FPN combines low-resolution features with large receptive fields and high-resolution features with small receptive fields to detect objects at different scales by introducing a top-down pathway [34]. However, the top-down pathway merely incorporates additional layers to expand the receptive field without facilitating effective information dissemination, thereby impeding intercommunication of semantic information captured by diverse receptive fields in FPN and subsequently impacting performance.

To address the challenge of achieving effective communication between multi-scale structural fields and ensuring the acquisition of appropriate receptive fields during high-resolution input, the FPN model was substituted with the AC-FPN. The AC-FPN architecture primarily consists of the CEM module and AM module, as illustrated in Fig. 8 [19]. The C5 feature is initially split into two pathways and fed into the dual branches of CEM, wherein one branch consists of dilated convolutions with varying expansion rates to extract features from different receptive fields. The other branch performs an upsampling operation on C5 to preserve the coarse-grained information of the initial input. Then perform a concat operation on the output of the two branches. The utilization of CEM can enhance contextual information and facilitate the detection of objects at multiple scales. To mitigate the superfluous contextual information generated by CEM, AC-FPN introduces the AM module, which primarily captures context correlations through the utilization of a self-attention mechanism.


Figure 8: The structure of the AC-FPN

The C5 is initially processed by both the CEM and AM modules, followed by the fusion of its original features to generate P5. Referring to RetinaNet [35], P2 is not generated, P5 is enlarged by bilinear interpolation and added to C4 after 1 × 1 convolution to obtain P4. In the same way, P3 is obtained. The P6 feature map is obtained by convolving the P5 feature map and subsequently convolving the P6 feature map to derive the P7 feature map. Utilizing AC-FPN not only ensures enhanced robustness of the mask generated by Protont but also resolves information propagation challenges across distinct receptive fields, thereby improving model performance.

2.3.4 Enhanced Prediction Head

To enhance detection speed, YOLACT simplifies the prediction head and incorporates the concept of shared convolution. Although this design reduces model performance, it effectively promotes computational efficiency. Therefore, FEM is designed and integrated into the prediction head to improve model performance at a slight cost of increased detection time.

The feature enhancement module consists primarily of three sets of dilated convolutions with varying layers, drawing inspiration from the RFB [36]. As shown in Fig. 9, the output of the 3 × 3 convolution is utilized as the input for the FEM, and initially, feature normalization is performed through a 1 × 1 convolution. Subsequently, the feature map is divided into three segments and individually fed into three branches comprising dilated convolutions with varying layers. The features of the three branches are ultimately integrated through a cascading process. The FEM employs dilated convolution to effectively expand the receptive field, thereby circumventing issues such as resolution reduction and information loss induced by downsampling. Utilizing the FEM can enhance the network’s ability to extract information and ensure the generation of high-resolution feature maps, thereby optimizing the positioning and segmentation accuracy of the prediction head.

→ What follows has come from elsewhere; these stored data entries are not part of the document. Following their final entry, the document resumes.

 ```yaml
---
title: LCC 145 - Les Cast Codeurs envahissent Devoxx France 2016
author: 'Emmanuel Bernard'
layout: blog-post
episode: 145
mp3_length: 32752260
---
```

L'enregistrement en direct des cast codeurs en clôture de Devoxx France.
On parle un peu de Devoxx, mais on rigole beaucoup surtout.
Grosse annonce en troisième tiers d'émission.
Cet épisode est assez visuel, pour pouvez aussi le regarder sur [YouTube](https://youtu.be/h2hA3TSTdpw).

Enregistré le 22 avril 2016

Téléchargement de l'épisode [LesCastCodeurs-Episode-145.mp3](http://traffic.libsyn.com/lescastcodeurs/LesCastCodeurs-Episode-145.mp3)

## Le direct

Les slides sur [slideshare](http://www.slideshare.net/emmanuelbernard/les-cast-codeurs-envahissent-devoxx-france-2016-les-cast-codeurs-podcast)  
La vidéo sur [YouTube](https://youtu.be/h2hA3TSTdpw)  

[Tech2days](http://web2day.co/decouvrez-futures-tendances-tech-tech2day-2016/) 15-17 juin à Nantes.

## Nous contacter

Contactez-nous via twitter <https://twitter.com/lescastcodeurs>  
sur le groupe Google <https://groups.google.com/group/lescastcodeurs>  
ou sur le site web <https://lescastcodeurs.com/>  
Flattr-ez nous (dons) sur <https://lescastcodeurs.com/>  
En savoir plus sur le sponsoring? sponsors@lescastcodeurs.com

Figure 9: The proposed Feature Enhanced Model (FEM)

2.3.5 Loss Function

The Loss function is utilized to quantify the disparity between the predicted value of the model and the ground truth. The loss function evaluates the disparity between the predicted outcome and the actual label, subsequently providing feedback to the model through backpropagation to optimize parameters and weights. The smaller the value of the loss function, the greater the model’s robustness and performance. To effectively optimize the training outcomes of the model, it is crucial to employ diverse types of loss functions tailored for specific tasks. The present study employs a combined loss function L, which consists of linearly weighted classification Lcls, mask Lmask, and bounding box regression Lbox, to train the model. The definitions and calculations of Lbox and Lcls are identical to those of Lconf (x, c) and Lloc(x, l, g) [37].


Among them, the M represents the preassembled mask, the Mgt denotes the ground truth mask, and pixel-wise binary classification cross-entropy is employed to compute the loss at a per-pixel level.

Lbox=iPosNm{cx,cy,w,h}x ijksmoothL1(Ijmgjm)(12)


smoothL1={0.5x2|x|0.5if|x| <  1otherwise(14)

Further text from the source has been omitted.